Lumpsum vs SIP is not a moral choice — it is a cash-flow and risk trade-off. If you already hold a large corpus, lumpsum deployment may be appropriate; if you are early in your career, SIPs can enforce discipline. Use both calculators on EasyCal to stress-test assumptions.
Frequently asked questions
- What is the future value of ₹38,00,000 at 13% for 6 years?
- Under annual compounding (illustrative), maturity is about ₹79,11,417 with interest near ₹41,11,417. Actual mutual fund lumpsum returns are not guaranteed.
- Lumpsum vs SIP — which is better?
- Lumpsum deploys capital immediately; SIP spreads entries over time.
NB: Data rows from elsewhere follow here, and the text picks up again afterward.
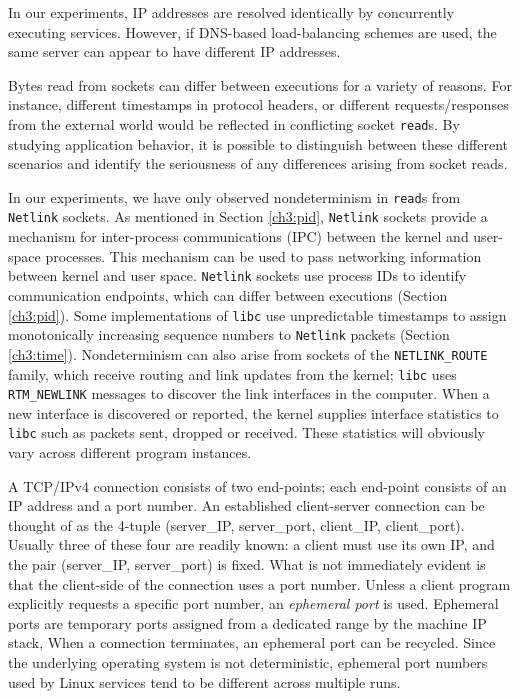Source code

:  \newline
In our experiments, IP addresses are resolved identically by concurrently executing services. 
However, if DNS-based load-balancing schemes are used, the same 
server can appear to have different IP addresses. \newline

 \newline
Bytes read from sockets can differ between
executions for a variety
of reasons. For instance, different timestamps in 
protocol headers, or different requests/responses 
from the external world would be reflected in
conflicting socket \texttt{read}s.
By studying application behavior, it is possible
to distinguish between 
these different scenarios and
identify the seriousness
of any differences arising from socket reads.

In our experiments, we have only observed nondeterminism
in \texttt{read}s from \texttt{Netlink} sockets.
As mentioned in Section \ref{ch3:pid},
\texttt{Netlink} sockets provide a 
mechanism for inter-process communications (IPC)
between the kernel and user-space processes.
This mechanism can be used to pass
networking information between kernel
and user space. \texttt{Netlink} sockets
use process IDs to identify
communication endpoints, which can
differ between executions (Section \ref{ch3:pid}).
Some implementations of \texttt{libc} use
unpredictable timestamps to assign monotonically increasing sequence 
numbers to \texttt{Netlink} packets (Section \ref{ch3:time}).
Nondeterminism can also arise from sockets of the \texttt{NETLINK\_ROUTE}
family, which receive routing and link updates
from the kernel; \texttt{libc} uses \texttt{RTM\_NEWLINK}
messages to discover the link interfaces 
in the computer. When a new interface
is discovered or reported, the kernel supplies
interface statistics to \texttt{libc} 
such as packets sent, dropped or
received. These statistics will obviously vary
across different program instances.  \newline

 \newline
A TCP/IPv4 connection consists of two end-points;
each end-point consists of an IP address and a port
number. An established client-server connection 
can be thought of as the
4-tuple (server\_IP, server\_port, client\_IP, client\_port).
Usually three of these four are readily known:
a client must use its own IP, and
the pair (server\_IP, server\_port) is fixed. What is not
immediately evident is that the client-side of 
the connection uses a port number.
Unless a client program explicitly
requests a specific port number,
an {\em ephemeral port} is used.
Ephemeral ports are temporary ports
assigned from a dedicated range by the machine IP stack,
When a connection
terminates, an ephemeral port can be recycled.
Since the underlying operating system
is not deterministic, ephemeral
port numbers used by Linux services
tend to be different across multiple 
runs. 

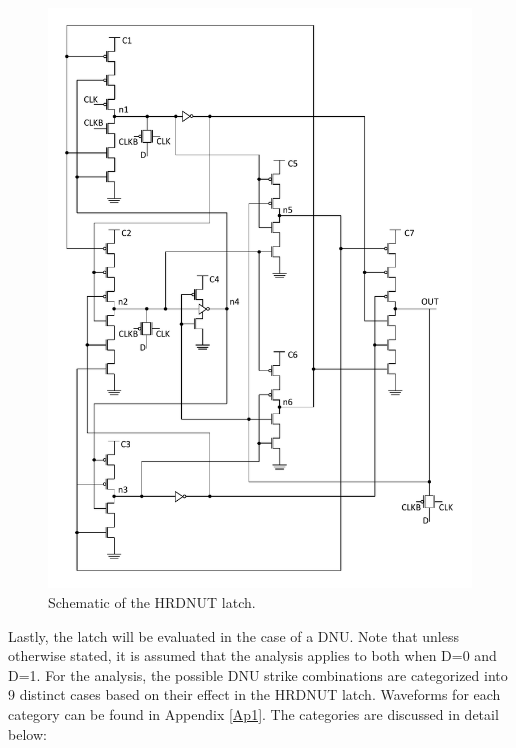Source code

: \begin{figure}[!tbp]
	\centering
	\includegraphics[width=0.95\linewidth]{Figures/HRDNUT}
	\caption{Schematic of the HRDNUT latch.}
	\label{HRDNUT}
\end{figure} 

Lastly, the latch will be evaluated in the case of a DNU. Note that unless otherwise stated, it is assumed that the analysis applies to both when D=0 and D=1. For the analysis, the possible DNU strike combinations are categorized into 9 distinct cases based on their effect in the HRDNUT latch. Waveforms for each category can be found in Appendix \ref{Ap1}. The categories are discussed in detail below:

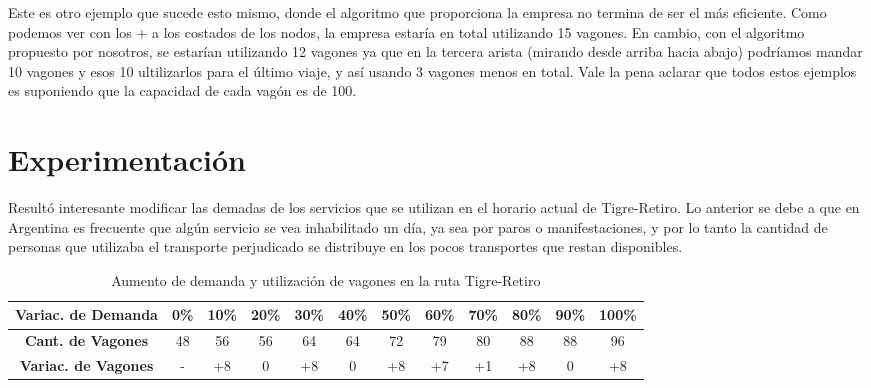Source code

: \documentclass{article}
\begin{document}
Este es otro ejemplo que sucede esto mismo, donde el algoritmo que proporciona la empresa no termina de ser el más eficiente. Como podemos ver con los +  a los costados de los nodos, la empresa estaría en total utilizando 15 vagones. En cambio, con el algoritmo propuesto por nosotros, se estarían utilizando 12 vagones ya que en la tercera arista (mirando desde arriba hacia abajo) podríamos mandar 10 vagones y esos 10 ultilizarlos para el último viaje, y así usando 3 vagones menos en total. Vale la pena aclarar que todos estos ejemplos es suponiendo que la capacidad de cada vagón es de 100.
    

\vspace{2cm}

\section{Experimentación}
\vspace{0.5cm}
       Resultó interesante modificar las demadas de los servicios que se utilizan en el horario actual de Tigre-Retiro. Lo anterior se debe a que en Argentina es frecuente que algún servicio se vea inhabilitado un día, ya sea por paros o manifestaciones, y por lo tanto la cantidad de personas que utilizaba el transporte perjudicado se distribuye en los pocos transportes que restan disponibles. 

      \begin{table}[htbp]
        \centering
        \caption{Aumento de demanda y utilización de vagones en la ruta Tigre-Retiro}
        \begin{tabular}{|c||c|c|c|c|c|c|c|c|c|c|c|}
            \hline
            \textbf{Variac. de Demanda} & \textbf{0\%} & \textbf{10\%} & \textbf{20\%} & \textbf{30\%} & \textbf{40\%} & \textbf{50\%} & \textbf{60\%} & \textbf{70\%} & \textbf{80\%} & \textbf{90\%} & \textbf{100\%} \\
            \hline
            \textbf{Cant. de Vagones}   & 48           & 56           & 56           & 64           & 64           & 72           & 79           & 80           & 88           & 88           & 96            \\
            \hline
            \textbf{Variac. de Vagones}          & -            & +8           & 0            & +8           & 0            & +8           & +7           & +1           & +8           & 0            & +8            \\
            \hline
        \end{tabular}
    \end{table}
\end{document}
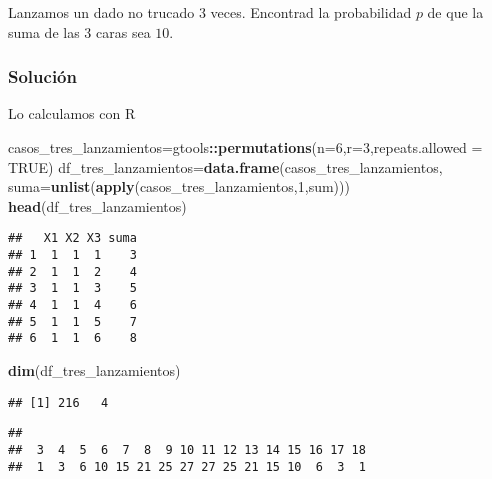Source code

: \documentclass[
]{article}
\newenvironment{Shaded}{\begin{snugshade}}{\end{snugshade}}
\newcommand{\DataTypeTok}[1]{\textcolor[rgb]{0.13,0.29,0.53}{#1}}
\newcommand{\DecValTok}[1]{\textcolor[rgb]{0.00,0.00,0.81}{#1}}
\newcommand{\KeywordTok}[1]{\textcolor[rgb]{0.13,0.29,0.53}{\textbf{#1}}}
\newcommand{\NormalTok}[1]{#1}
\newcommand{\OperatorTok}[1]{\textcolor[rgb]{0.81,0.36,0.00}{\textbf{#1}}}
\newcommand{\OtherTok}[1]{\textcolor[rgb]{0.56,0.35,0.01}{#1}}
\begin{document}
Lanzamos un dado no trucado 3 veces. Encontrad la probabilidad \(p\) de
que la suma de las 3 caras sea \(10\).

\hypertarget{soluciuxf3n-10}{%
\subsubsection{Solución}\label{soluciuxf3n-10}}

Lo calculamos con R

\begin{Shaded}
\begin{Highlighting}[]
\NormalTok{casos_tres_lanzamientos=gtools}\OperatorTok{::}\KeywordTok{permutations}\NormalTok{(}\DataTypeTok{n=}\DecValTok{6}\NormalTok{,}\DataTypeTok{r=}\DecValTok{3}\NormalTok{,}\DataTypeTok{repeats.allowed =} \OtherTok{TRUE}\NormalTok{)}
\NormalTok{df_tres_lanzamientos=}\KeywordTok{data.frame}\NormalTok{(casos_tres_lanzamientos, }\DataTypeTok{suma=}\KeywordTok{unlist}\NormalTok{(}\KeywordTok{apply}\NormalTok{(casos_tres_lanzamientos,}\DecValTok{1}\NormalTok{,sum)))}
\KeywordTok{head}\NormalTok{(df_tres_lanzamientos)}
\end{Highlighting}
\end{Shaded}

\begin{verbatim}
##   X1 X2 X3 suma
## 1  1  1  1    3
## 2  1  1  2    4
## 3  1  1  3    5
## 4  1  1  4    6
## 5  1  1  5    7
## 6  1  1  6    8
\end{verbatim}

\begin{Shaded}
\begin{Highlighting}[]
\KeywordTok{dim}\NormalTok{(df_tres_lanzamientos)}
\end{Highlighting}
\end{Shaded}

\begin{verbatim}
## [1] 216   4
\end{verbatim}

\begin{Shaded}
\end{Shaded}

\begin{verbatim}
## 
##  3  4  5  6  7  8  9 10 11 12 13 14 15 16 17 18 
##  1  3  6 10 15 21 25 27 27 25 21 15 10  6  3  1
\end{verbatim}
\end{document}
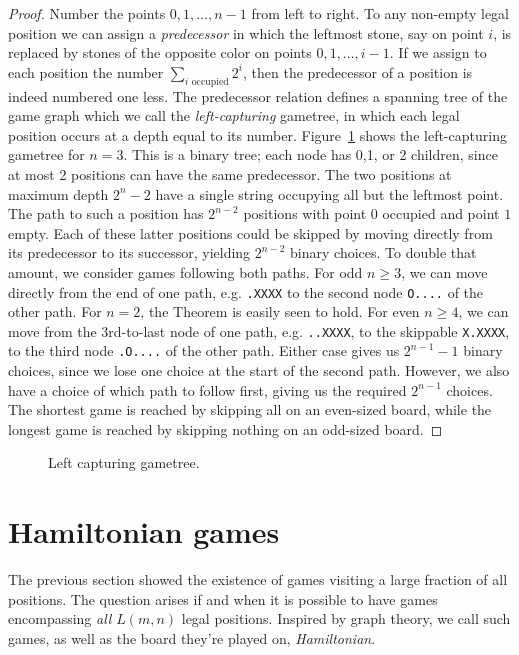\documentclass{article}
\begin{document}
\begin{proof}
Number the points $0,1,\ldots,n-1$ from left to right.
To any non-empty legal position we can assign a {\em predecessor}
in which the leftmost stone, say on point $i$, is replaced by
stones of the opposite color on points $0,1,\ldots,i-1$.
If we assign to each position the number $\sum_{i\mbox{ occupied}} 2^i$,
then the predecessor of a position is indeed numbered one less.
The predecessor relation defines a spanning tree of the game graph which we
call the {\em left-capturing} gametree, in which each legal
position occurs at a depth equal to its number. Figure~\ref{leftcap}
shows the left-capturing gametree for $n=3$.
This is a binary tree; each node has 0,1, or 2 children, since at most
2 positions can have the same predecessor.
The two positions at maximum depth $2^n-2$ have a single string
occupying all but the leftmost point. The path to such a position has
$2^{n-2}$ positions with point $0$ occupied and point $1$ empty.
Each of these latter positions could be skipped by moving directly
from its predecessor to its successor, yielding $2^{n-2}$ binary choices.
To double that amount, we consider games following both paths.
For odd $n\geq 3$, we can move directly
from the end of one path, e.g. {\tt .XXXX} to the second node {\tt O....}
of the other path.
For $n=2$, the Theorem is easily seen to hold.
For even $n \geq 4$, we can move from the 3rd-to-last node of one path,
e.g. {\tt ..XXXX}, to the skippable {\tt X.XXXX},
to the third node {\tt .O....} of the other path.
Either case gives us $2^{n-1}-1$ binary choices, since we lose
one choice at the start of the second path.
However, we also have a choice of which path to follow first,
giving us the required $2^{n-1}$ choices. The
shortest game is reached by skipping all on an even-sized board,
while the longest game is reached by skipping nothing on an odd-sized board.
\end{proof}

\begin{figure}
\begin{center}
\epsfxsize=9cm 
\end{center}
\caption{Left capturing gametree.}
\label{leftcap}
\end{figure}

\section{Hamiltonian games}
The previous section showed the existence of games visiting a large
fraction of all positions. The question arises if and when it
is possible to have games encompassing {\em all} $L(m,n)$ legal
positions.
Inspired by graph theory, we call such games, as well as
the board they're played on, {\em Hamiltonian}.
\end{document}
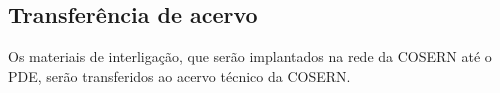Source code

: \subsection{Transferência de acervo}

Os materiais de interligação, que serão implantados na rede da COSERN até o PDE, serão transferidos ao acervo técnico da COSERN.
Risk/return profiles differ — use both calculators for perspective.
- Is this mutual fund lumpsum calculator India specific?
- It uses rupee amounts and common search intent for Indian investors; returns are illustrative, not a fund quote.
- Does this include tax?
- No — capital gains tax rules vary by asset and holding period.
- Can I change the return assumption?
- Yes — rerun with a lower rate for conservative planning.
- Where can I explore more scenarios?
- Use the internal links below for nearby principals, tenures, and rates.
Internal linking — related lumpsum calculator pages
Explore nearby scenarios on EasyCal — each link opens a calculator page with matching inputs (programmatic SEO).
- Lumpsum — 39 lakh · 6 years @ 13%
- Lumpsum — 40 lakh · 6 years @ 13%
- Lumpsum — 43 lakh · 6 years @ 13%
- Lumpsum — 48 lakh · 6 years @ 13%
- Lumpsum — 37 lakh · 6 years @ 13%
- Lumpsum — 36 lakh · 6 years @ 13%
- Lumpsum — 33 lakh · 6 years @ 13%
- Lumpsum — 53 lakh · 6 years @ 13%
- Lumpsum — 28 lakh · 6 years @ 13%
- Lumpsum — 38 lakh · 8 years @ 13%
Illustrative compounding only — not investment advice.